Records from a data collection
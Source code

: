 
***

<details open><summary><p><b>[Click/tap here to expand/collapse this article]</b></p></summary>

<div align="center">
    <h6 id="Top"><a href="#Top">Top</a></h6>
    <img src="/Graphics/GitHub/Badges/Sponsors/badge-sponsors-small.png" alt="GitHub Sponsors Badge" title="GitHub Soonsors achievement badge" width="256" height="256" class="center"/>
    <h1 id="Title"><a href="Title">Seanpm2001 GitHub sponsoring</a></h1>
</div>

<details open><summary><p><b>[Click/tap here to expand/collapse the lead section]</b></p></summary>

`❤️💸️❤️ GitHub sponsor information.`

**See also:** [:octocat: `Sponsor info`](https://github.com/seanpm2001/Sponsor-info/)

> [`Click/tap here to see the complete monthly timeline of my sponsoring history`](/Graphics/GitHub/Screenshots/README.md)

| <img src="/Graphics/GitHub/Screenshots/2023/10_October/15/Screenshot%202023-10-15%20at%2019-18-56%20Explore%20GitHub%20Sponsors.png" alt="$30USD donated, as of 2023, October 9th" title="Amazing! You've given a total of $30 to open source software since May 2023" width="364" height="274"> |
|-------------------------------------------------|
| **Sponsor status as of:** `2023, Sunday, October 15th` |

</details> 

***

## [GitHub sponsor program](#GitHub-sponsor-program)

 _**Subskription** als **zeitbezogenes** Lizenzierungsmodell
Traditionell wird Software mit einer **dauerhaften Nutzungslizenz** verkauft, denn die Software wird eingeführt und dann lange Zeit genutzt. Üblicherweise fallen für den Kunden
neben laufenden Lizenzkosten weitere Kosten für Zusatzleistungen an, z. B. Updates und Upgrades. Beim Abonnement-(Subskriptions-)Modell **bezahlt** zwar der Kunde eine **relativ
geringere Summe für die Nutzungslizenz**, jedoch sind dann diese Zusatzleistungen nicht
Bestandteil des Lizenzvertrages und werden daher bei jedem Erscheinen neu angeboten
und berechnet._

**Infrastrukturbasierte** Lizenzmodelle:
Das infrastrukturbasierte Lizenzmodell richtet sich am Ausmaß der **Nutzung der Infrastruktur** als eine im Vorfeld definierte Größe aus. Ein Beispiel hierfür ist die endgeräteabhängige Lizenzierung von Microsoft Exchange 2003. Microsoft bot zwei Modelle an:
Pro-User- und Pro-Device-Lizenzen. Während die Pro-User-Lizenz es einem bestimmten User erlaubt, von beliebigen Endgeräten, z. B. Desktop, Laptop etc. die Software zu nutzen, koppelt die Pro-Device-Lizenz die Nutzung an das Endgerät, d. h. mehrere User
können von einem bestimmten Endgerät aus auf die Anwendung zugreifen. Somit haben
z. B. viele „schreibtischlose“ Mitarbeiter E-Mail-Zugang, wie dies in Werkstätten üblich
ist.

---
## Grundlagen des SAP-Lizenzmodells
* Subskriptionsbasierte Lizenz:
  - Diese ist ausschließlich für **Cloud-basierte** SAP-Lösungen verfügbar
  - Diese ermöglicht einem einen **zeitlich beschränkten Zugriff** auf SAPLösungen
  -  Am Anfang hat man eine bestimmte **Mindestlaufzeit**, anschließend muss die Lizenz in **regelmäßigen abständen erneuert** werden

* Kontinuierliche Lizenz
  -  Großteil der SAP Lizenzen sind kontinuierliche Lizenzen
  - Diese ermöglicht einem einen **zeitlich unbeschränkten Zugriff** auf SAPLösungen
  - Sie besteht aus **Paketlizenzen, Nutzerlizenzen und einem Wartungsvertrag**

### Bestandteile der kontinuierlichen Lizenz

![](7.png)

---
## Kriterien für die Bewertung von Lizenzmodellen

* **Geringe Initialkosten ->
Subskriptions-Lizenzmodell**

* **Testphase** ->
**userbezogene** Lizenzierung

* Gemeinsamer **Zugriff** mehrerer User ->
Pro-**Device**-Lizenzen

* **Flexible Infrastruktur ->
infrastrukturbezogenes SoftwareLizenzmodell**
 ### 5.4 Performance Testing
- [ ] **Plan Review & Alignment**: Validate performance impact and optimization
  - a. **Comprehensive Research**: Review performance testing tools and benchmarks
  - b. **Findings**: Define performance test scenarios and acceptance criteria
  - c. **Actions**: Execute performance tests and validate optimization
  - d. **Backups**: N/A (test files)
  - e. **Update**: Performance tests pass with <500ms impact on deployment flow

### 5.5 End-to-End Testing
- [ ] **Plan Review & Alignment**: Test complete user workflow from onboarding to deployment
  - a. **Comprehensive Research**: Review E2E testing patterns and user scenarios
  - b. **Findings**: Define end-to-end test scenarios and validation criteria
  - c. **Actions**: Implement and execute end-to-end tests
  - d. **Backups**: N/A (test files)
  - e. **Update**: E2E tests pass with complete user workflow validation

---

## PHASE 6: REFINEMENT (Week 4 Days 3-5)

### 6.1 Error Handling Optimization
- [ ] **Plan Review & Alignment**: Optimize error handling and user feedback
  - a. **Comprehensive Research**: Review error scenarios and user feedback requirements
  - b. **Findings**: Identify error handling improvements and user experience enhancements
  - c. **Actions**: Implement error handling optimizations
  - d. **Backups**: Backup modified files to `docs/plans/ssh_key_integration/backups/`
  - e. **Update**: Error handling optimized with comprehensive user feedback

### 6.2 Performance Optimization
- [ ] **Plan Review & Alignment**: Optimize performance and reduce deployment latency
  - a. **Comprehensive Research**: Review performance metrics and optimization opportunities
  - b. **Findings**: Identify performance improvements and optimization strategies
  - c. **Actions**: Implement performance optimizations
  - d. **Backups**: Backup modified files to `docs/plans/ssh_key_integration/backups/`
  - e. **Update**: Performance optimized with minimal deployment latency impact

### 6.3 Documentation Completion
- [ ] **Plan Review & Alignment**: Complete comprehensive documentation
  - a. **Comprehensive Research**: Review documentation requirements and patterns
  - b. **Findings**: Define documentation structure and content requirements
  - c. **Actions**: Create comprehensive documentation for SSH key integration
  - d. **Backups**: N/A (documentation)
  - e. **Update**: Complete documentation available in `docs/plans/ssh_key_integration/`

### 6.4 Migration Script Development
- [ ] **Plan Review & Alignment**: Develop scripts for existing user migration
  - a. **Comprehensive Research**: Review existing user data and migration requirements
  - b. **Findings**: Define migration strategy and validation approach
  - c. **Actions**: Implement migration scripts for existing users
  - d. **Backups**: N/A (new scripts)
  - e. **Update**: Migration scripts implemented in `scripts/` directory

Your assignment —
Take the lines above from the one containing "## Kriterien für" to the one containing "- c. **Actions**: Implement and" and retype them exactly, both ends included, with nothing added.

Response —
## Kriterien für die Bewertung von Lizenzmodellen

* **Geringe Initialkosten ->
Subskriptions-Lizenzmodell**

* **Testphase** ->
**userbezogene** Lizenzierung

* Gemeinsamer **Zugriff** mehrerer User ->
Pro-**Device**-Lizenzen

* **Flexible Infrastruktur ->
infrastrukturbezogenes SoftwareLizenzmodell**
 ### 5.4 Performance Testing
- [ ] **Plan Review & Alignment**: Validate performance impact and optimization
  - a. **Comprehensive Research**: Review performance testing tools and benchmarks
  - b. **Findings**: Define performance test scenarios and acceptance criteria
  - c. **Actions**: Execute performance tests and validate optimization
  - d. **Backups**: N/A (test files)
  - e. **Update**: Performance tests pass with <500ms impact on deployment flow

### 5.5 End-to-End Testing
- [ ] **Plan Review & Alignment**: Test complete user workflow from onboarding to deployment
  - a. **Comprehensive Research**: Review E2E testing patterns and user scenarios
  - b. **Findings**: Define end-to-end test scenarios and validation criteria
  - c. **Actions**: Implement and execute end-to-end tests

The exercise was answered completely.